London: Vintage, 2011.
This collection of essays about reading, with a forward authored by “Vintage Books” and not a named editor, is a self-proclaimed manifesto to, well, make you read this book and to make reading part of your daily life. The editors seem to have been pushed into action by a study of British schoolchildren and falling literacy rates. Here’s the thing: If you are in a bookstore or the library and you are in the literary essays section and you see and take home this book, you probably don’t need a manifesto about the joys of reading. I get a bit annoyed with the doomsday prophesies about the end of the book and of reading.
One in three teenagers reads only two books a year, or fewer, and one in six children rarely reads books outside of the classroom.
But that means that five out of six children do read outside of the classroom, right?
Stories and poems, for these thousands of children, are not a source of enchantment or excitement. Books are associated with school, or worse–they are associated with acute feelings of shame and frustration.
While this is certainly pitiable, I don’t particularly feel welcomed into the text by this kind of approach. The tone of the introduction to this collection of essays was thoroughly off-putting. Aside from the fact that they are preaching to the converted, the kind of rhetoric that relies on fear-mongering about the death of reading just does not work for me as a means to encourage more reading.
So, if you, fellow book-lover, are in the literary essays section of bookstore or library, and you take home this book, I suggest you skip the introduction because lots of great essays lie ahead. Zadie Smith writes about the enormous impact living 100 yards from Willesden Green Library had on her life. I love the kind of autobiographical detail she provides in bringing that library to life: bits of information to tether a writer to her world. Tim Parks waxes lyrical about the importance of enchantment, perfectly describing the holiday books often give me from my own racing mind:
It’s a wonderful thing to let go of your own way of telling yourself the world and allow someone else to do it for you. (69)
And Mark Haddon, in one of my favourite essays, adds a very measured message:
because the passion we feel about reading is so strong, and because we are good people, we sometimes fall into the trap of believing that books made us good people and that they can do the same things for others. This, I think, does a disservice to both readers and to the books themselves. Partly because of the snobbery implicit in the phrase “good books”–meaning, of course, the ones that you and I enjoy reading. Partly because there are so many things that can change lives: boxing, learning to play the piano, tending an allotment. … Talking about reading as the cause of anything is to get things back to front. It exists in the valley of its own making. It gives us pleasure; and our embarrassment about pleasure, our fear that reading is fundamentally no different from sex or sport, tempts us into claiming that reading improves us. But pleasure is a very broad church indeed, and we do literature no great service if we try to sell it as a kind of moral calisthenics. (90)

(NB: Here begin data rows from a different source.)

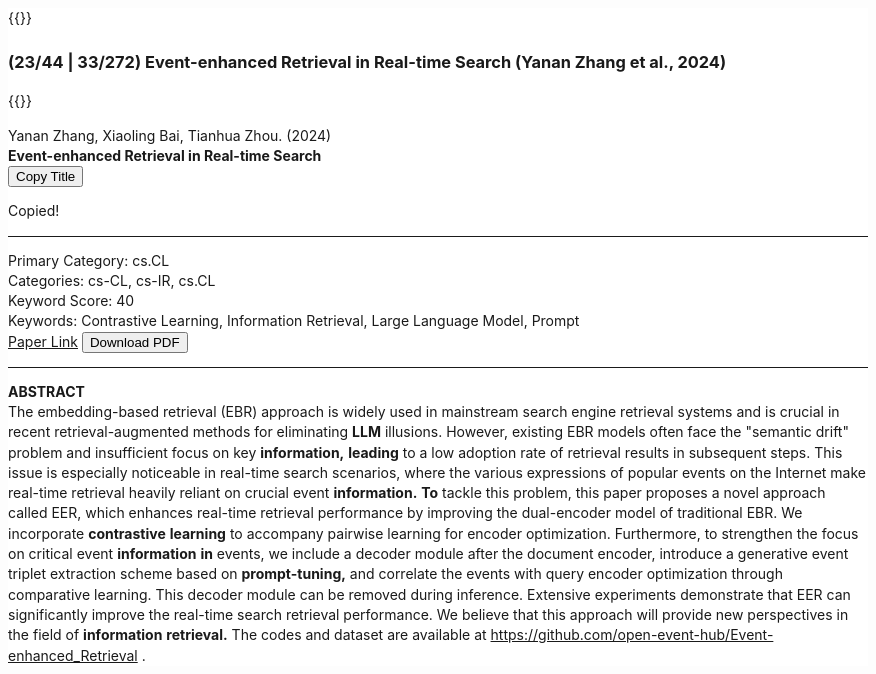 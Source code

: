 {{</citation>}}


### (23/44 | 33/272) Event-enhanced Retrieval in Real-time Search (Yanan Zhang et al., 2024)

{{<citation>}}

Yanan Zhang, Xiaoling Bai, Tianhua Zhou. (2024)  
**Event-enhanced Retrieval in Real-time Search**
<br/>
<button class="copy-to-clipboard" title="Event-enhanced Retrieval in Real-time Search" index=33>
  <span class="copy-to-clipboard-item">Copy Title<span>
</button>
<div class="toast toast-copied toast-index-33 align-items-center text-bg-secondary border-0 position-absolute top-0 end-0" role="alert" aria-live="assertive" aria-atomic="true">
  <div class="d-flex">
    <div class="toast-body">
      Copied!
    </div>
  </div>
</div>

---
Primary Category: cs.CL  
Categories: cs-CL, cs-IR, cs.CL  
Keyword Score: 40  
Keywords: Contrastive Learning, Information Retrieval, Large Language Model, Prompt  
<a type="button" class="btn btn-outline-primary" href="http://arxiv.org/abs/2404.05989v1" target="_blank" >Paper Link</a>
<button type="button" class="btn btn-outline-primary download-pdf" url="https://arxiv.org/pdf/2404.05989v1.pdf" filename="2404.05989v1.pdf">Download PDF</button>

---


**ABSTRACT**  
The embedding-based retrieval (EBR) approach is widely used in mainstream search engine retrieval systems and is crucial in recent retrieval-augmented methods for eliminating <b>LLM</b> illusions. However, existing EBR models often face the "semantic drift" problem and insufficient focus on key <b>information,</b> <b>leading</b> to a low adoption rate of retrieval results in subsequent steps. This issue is especially noticeable in real-time search scenarios, where the various expressions of popular events on the Internet make real-time retrieval heavily reliant on crucial event <b>information.</b> <b>To</b> tackle this problem, this paper proposes a novel approach called EER, which enhances real-time retrieval performance by improving the dual-encoder model of traditional EBR. We incorporate <b>contrastive</b> <b>learning</b> to accompany pairwise learning for encoder optimization. Furthermore, to strengthen the focus on critical event <b>information</b> <b>in</b> events, we include a decoder module after the document encoder, introduce a generative event triplet extraction scheme based on <b>prompt-tuning,</b> and correlate the events with query encoder optimization through comparative learning. This decoder module can be removed during inference. Extensive experiments demonstrate that EER can significantly improve the real-time search retrieval performance. We believe that this approach will provide new perspectives in the field of <b>information</b> <b>retrieval.</b> The codes and dataset are available at https://github.com/open-event-hub/Event-enhanced_Retrieval .
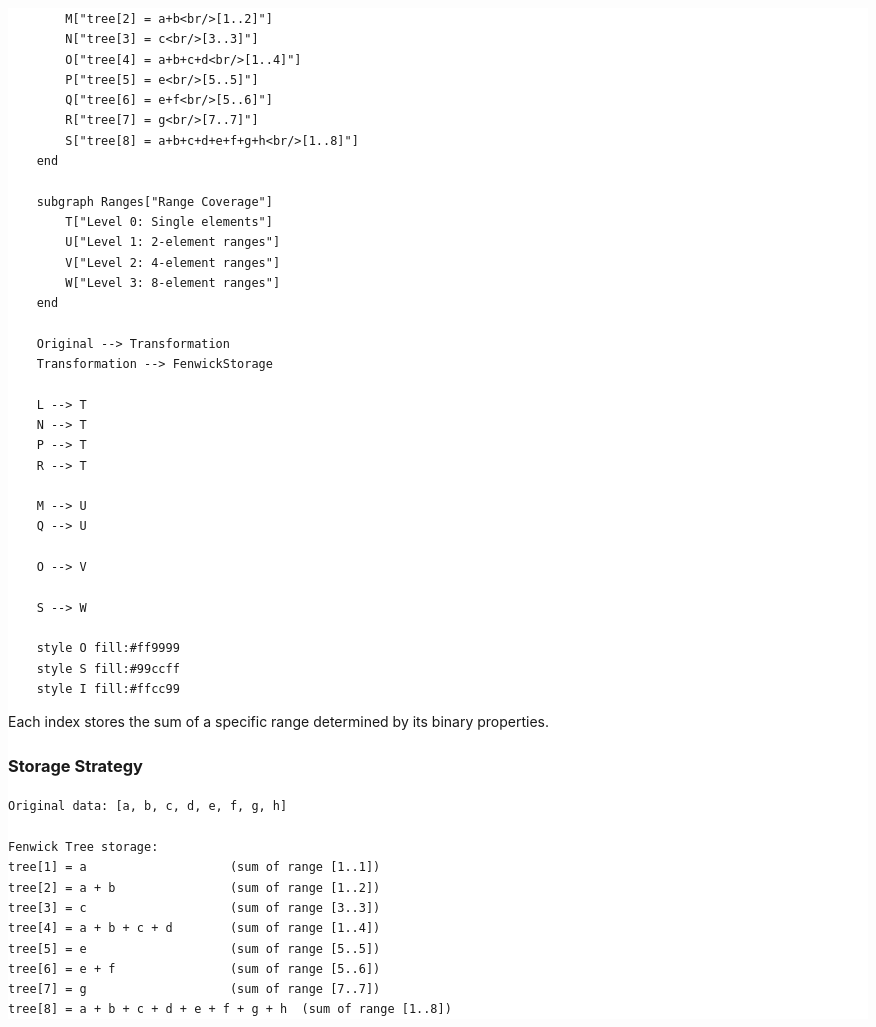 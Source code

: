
 ```mermaid
        M["tree[2] = a+b<br/>[1..2]"]
        N["tree[3] = c<br/>[3..3]"]
        O["tree[4] = a+b+c+d<br/>[1..4]"]
        P["tree[5] = e<br/>[5..5]"]
        Q["tree[6] = e+f<br/>[5..6]"]
        R["tree[7] = g<br/>[7..7]"]
        S["tree[8] = a+b+c+d+e+f+g+h<br/>[1..8]"]
    end
    
    subgraph Ranges["Range Coverage"]
        T["Level 0: Single elements"]
        U["Level 1: 2-element ranges"]
        V["Level 2: 4-element ranges"]
        W["Level 3: 8-element ranges"]
    end
    
    Original --> Transformation
    Transformation --> FenwickStorage
    
    L --> T
    N --> T
    P --> T
    R --> T
    
    M --> U
    Q --> U
    
    O --> V
    
    S --> W
    
    style O fill:#ff9999
    style S fill:#99ccff
    style I fill:#ffcc99
```

Each index stores the sum of a specific range determined by its binary properties.

### Storage Strategy

```
Original data: [a, b, c, d, e, f, g, h]

Fenwick Tree storage:
tree[1] = a                    (sum of range [1..1])
tree[2] = a + b                (sum of range [1..2])
tree[3] = c                    (sum of range [3..3])
tree[4] = a + b + c + d        (sum of range [1..4])
tree[5] = e                    (sum of range [5..5])
tree[6] = e + f                (sum of range [5..6])
tree[7] = g                    (sum of range [7..7])
tree[8] = a + b + c + d + e + f + g + h  (sum of range [1..8])
```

And, this, I think gets at my annoyance with the tone of the introduction. Reading will cause feelings of shame and frustration if it is prescribed, forced or served with a side of self-righteousness. Much better to approach a book with love than with duty, and that goes for book lovers and reluctant readers, however many there are.

Yes, the moment reading becomes something you have to do it becomes a chore. Even a bookworm like myself can feel this when there’s a book group choice I’m not looking forward to. Having said that I have this collection on my kindle and pull it out whenever I find myself with a few spare minutes. The essays themselves are well worth the read.